— Task to complete —
For this exercise, transcribe the records below without changing a word.

— Items listed in a dataset —
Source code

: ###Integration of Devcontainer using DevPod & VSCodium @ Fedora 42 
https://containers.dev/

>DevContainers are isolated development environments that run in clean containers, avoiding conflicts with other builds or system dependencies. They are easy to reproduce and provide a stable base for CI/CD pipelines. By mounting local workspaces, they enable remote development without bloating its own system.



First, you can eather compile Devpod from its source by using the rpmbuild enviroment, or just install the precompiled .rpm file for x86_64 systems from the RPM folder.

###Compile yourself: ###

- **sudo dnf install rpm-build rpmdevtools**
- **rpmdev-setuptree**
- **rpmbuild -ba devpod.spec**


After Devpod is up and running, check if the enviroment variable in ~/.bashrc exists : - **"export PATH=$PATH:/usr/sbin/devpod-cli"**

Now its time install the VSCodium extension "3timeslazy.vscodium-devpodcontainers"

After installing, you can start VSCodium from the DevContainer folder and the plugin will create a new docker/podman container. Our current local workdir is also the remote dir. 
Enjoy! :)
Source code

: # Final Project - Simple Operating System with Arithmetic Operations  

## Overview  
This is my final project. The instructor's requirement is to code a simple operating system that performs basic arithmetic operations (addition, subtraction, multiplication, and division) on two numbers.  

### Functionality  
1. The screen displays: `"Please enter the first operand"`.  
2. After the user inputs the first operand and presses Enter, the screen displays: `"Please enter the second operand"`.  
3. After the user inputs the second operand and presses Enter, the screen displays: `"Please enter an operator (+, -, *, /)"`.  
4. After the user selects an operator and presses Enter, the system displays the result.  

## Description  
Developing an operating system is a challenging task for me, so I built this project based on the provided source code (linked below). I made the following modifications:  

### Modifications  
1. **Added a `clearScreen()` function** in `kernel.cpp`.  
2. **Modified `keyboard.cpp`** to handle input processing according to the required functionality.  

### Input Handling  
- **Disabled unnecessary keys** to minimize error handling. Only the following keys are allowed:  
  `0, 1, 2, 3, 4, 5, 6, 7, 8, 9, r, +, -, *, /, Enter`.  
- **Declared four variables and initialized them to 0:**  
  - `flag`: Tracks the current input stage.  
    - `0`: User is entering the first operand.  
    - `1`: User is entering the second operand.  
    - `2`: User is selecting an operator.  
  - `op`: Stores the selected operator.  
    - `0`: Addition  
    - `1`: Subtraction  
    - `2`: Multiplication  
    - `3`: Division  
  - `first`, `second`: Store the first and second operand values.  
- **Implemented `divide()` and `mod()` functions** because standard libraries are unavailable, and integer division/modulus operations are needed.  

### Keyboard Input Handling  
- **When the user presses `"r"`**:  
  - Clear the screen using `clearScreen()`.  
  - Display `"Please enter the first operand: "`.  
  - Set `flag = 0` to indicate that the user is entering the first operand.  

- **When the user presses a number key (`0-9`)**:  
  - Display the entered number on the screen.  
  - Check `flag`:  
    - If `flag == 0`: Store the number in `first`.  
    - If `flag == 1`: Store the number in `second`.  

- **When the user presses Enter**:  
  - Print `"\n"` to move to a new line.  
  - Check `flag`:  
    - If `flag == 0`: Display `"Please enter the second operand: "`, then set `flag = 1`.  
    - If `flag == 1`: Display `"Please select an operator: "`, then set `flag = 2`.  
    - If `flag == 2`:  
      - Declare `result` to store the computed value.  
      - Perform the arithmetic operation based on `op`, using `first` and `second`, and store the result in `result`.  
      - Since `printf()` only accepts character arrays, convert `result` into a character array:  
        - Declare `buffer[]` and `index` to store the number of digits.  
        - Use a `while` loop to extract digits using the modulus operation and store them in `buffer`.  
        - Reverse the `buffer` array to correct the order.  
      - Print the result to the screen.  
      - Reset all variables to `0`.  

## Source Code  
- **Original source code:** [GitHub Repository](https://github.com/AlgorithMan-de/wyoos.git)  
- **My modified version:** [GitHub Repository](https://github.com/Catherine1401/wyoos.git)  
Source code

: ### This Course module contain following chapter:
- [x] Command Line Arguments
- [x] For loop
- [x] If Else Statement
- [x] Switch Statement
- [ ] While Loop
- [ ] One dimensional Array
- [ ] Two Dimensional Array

— Reply to the task —
Source code

: ###Integration of Devcontainer using DevPod & VSCodium @ Fedora 42 
https://containers.dev/

>DevContainers are isolated development environments that run in clean containers, avoiding conflicts with other builds or system dependencies. They are easy to reproduce and provide a stable base for CI/CD pipelines. By mounting local workspaces, they enable remote development without bloating its own system.



First, you can eather compile Devpod from its source by using the rpmbuild enviroment, or just install the precompiled .rpm file for x86_64 systems from the RPM folder.

###Compile yourself: ###

- **sudo dnf install rpm-build rpmdevtools**
- **rpmdev-setuptree**
- **rpmbuild -ba devpod.spec**


After Devpod is up and running, check if the enviroment variable in ~/.bashrc exists : - **"export PATH=$PATH:/usr/sbin/devpod-cli"**

Now its time install the VSCodium extension "3timeslazy.vscodium-devpodcontainers"

After installing, you can start VSCodium from the DevContainer folder and the plugin will create a new docker/podman container. Our current local workdir is also the remote dir. 
Enjoy! :)
Source code

: # Final Project - Simple Operating System with Arithmetic Operations  

## Overview  
This is my final project. The instructor's requirement is to code a simple operating system that performs basic arithmetic operations (addition, subtraction, multiplication, and division) on two numbers.  

### Functionality  
1. The screen displays: `"Please enter the first operand"`.  
2. After the user inputs the first operand and presses Enter, the screen displays: `"Please enter the second operand"`.  
3. After the user inputs the second operand and presses Enter, the screen displays: `"Please enter an operator (+, -, *, /)"`.  
4. After the user selects an operator and presses Enter, the system displays the result.  

## Description  
Developing an operating system is a challenging task for me, so I built this project based on the provided source code (linked below). I made the following modifications:  

### Modifications  
1. **Added a `clearScreen()` function** in `kernel.cpp`.  
2. **Modified `keyboard.cpp`** to handle input processing according to the required functionality.  

### Input Handling  
- **Disabled unnecessary keys** to minimize error handling. Only the following keys are allowed:  
  `0, 1, 2, 3, 4, 5, 6, 7, 8, 9, r, +, -, *, /, Enter`.  
- **Declared four variables and initialized them to 0:**  
  - `flag`: Tracks the current input stage.  
    - `0`: User is entering the first operand.  
    - `1`: User is entering the second operand.  
    - `2`: User is selecting an operator.  
  - `op`: Stores the selected operator.  
    - `0`: Addition  
    - `1`: Subtraction  
    - `2`: Multiplication  
    - `3`: Division  
  - `first`, `second`: Store the first and second operand values.  
- **Implemented `divide()` and `mod()` functions** because standard libraries are unavailable, and integer division/modulus operations are needed.  

### Keyboard Input Handling  
- **When the user presses `"r"`**:  
  - Clear the screen using `clearScreen()`.  
  - Display `"Please enter the first operand: "`.  
  - Set `flag = 0` to indicate that the user is entering the first operand.  

- **When the user presses a number key (`0-9`)**:  
  - Display the entered number on the screen.  
  - Check `flag`:  
    - If `flag == 0`: Store the number in `first`.  
    - If `flag == 1`: Store the number in `second`.  

- **When the user presses Enter**:  
  - Print `"\n"` to move to a new line.  
  - Check `flag`:  
    - If `flag == 0`: Display `"Please enter the second operand: "`, then set `flag = 1`.  
    - If `flag == 1`: Display `"Please select an operator: "`, then set `flag = 2`.  
    - If `flag == 2`:  
      - Declare `result` to store the computed value.  
      - Perform the arithmetic operation based on `op`, using `first` and `second`, and store the result in `result`.  
      - Since `printf()` only accepts character arrays, convert `result` into a character array:  
        - Declare `buffer[]` and `index` to store the number of digits.  
        - Use a `while` loop to extract digits using the modulus operation and store them in `buffer`.  
        - Reverse the `buffer` array to correct the order.  
      - Print the result to the screen.  
      - Reset all variables to `0`.  

## Source Code  
- **Original source code:** [GitHub Repository](https://github.com/AlgorithMan-de/wyoos.git)  
- **My modified version:** [GitHub Repository](https://github.com/Catherine1401/wyoos.git)  
Source code

: ### This Course module contain following chapter:
- [x] Command Line Arguments
- [x] For loop
- [x] If Else Statement
- [x] Switch Statement
- [ ] While Loop
- [ ] One dimensional Array
- [ ] Two Dimensional Array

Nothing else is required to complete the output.